Catherine helped Brian wash and dress, then she and Annette helped him into the jeep. Catherine drove to the hospital. When they arrived, they struggled to get Brian inside the building - his right side was now completely without power.
"When they told us he'd had a stroke, it was terribly upsetting - the shock was something else," Catherine says. "It was awful having to tell the children. They had always known Brian as a competent man. This was a most perplexing stroke for everyone involved."
Brian says his deterioration was sudden. "On the Wednesday, when Catherine took me to the doctor, I was still able to get in and out of the car, and my blood pressure was normal. But, by Thursday, I needed someone on each side to help me walk. They discovered I had a clot on the brain. I had no power in my right side, including my trunk, so I kept falling over. I went from being someone who was very active to being someone who couldn't walk."
Brian was in the acute stroke unit for three weeks, and spent a further 10 weeks at Merlin Park University Hospital. He worried that he would have a second stroke, but a consultant said that given the treatment he was receiving, he would be unlikely to experience another episode. Putting his trust in the doctor, he felt reassured.
He also welcomed an assurance from the matron that he would be able to ride his treasured Harley-Davidson again one day.
In the meantime, he had to rely on others. "I was used to doing everything for myself, so now I had to learn how to ask for help. Friends offered to do everything from looking after my bees to bailing my boat," Brian says.
After he left hospital, Brian went to the National Rehabilitation Hospital in Dublin, where he had intense speech and physical therapy for five weeks. "I looked at all this as a life experience. Whatever the medical experts told me to do, I did," he says. "I worked hard on my recovery."
Once home, Brian attended courses for people with brain injuries. He also signed up with Croi, a Galway-based organisation dedicated to fighting heart disease and stroke. They offer a range of programmes for people who have had strokes, and for those who have had cardiac events. Members of the public can also avail of a range of programmes that aim to prevent disease, save lives, and promote recovery and wellbeing.

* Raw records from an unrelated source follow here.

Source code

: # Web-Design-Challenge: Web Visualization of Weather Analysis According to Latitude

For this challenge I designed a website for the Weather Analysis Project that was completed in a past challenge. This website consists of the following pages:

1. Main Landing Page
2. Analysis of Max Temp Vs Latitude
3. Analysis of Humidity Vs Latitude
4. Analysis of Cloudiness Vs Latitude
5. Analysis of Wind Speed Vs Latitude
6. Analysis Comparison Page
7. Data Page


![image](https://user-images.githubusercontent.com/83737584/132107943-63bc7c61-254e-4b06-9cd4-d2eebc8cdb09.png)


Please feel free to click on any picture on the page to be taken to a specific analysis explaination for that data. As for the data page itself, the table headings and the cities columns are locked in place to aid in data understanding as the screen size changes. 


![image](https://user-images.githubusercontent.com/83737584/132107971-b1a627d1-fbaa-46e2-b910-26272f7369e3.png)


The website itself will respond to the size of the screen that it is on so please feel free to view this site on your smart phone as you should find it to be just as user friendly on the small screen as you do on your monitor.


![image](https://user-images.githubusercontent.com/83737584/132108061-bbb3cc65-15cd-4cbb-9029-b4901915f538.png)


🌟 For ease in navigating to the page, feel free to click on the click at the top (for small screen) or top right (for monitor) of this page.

"They designed an exercise programme for me," says Brian. "I do yoga at Croi and I get all my medical tests done through them."
According to Croi, strokes occur when a blood vessel in the brain bursts or becomes blocked by a clot. Warning signs may include sudden weakness in the face, arms or legs, loss of balance, confusion, trouble talking or severe headache. Brian is already back on his Harley-Davidson to help raise funds for Croi - an organisation that has done so much to help him.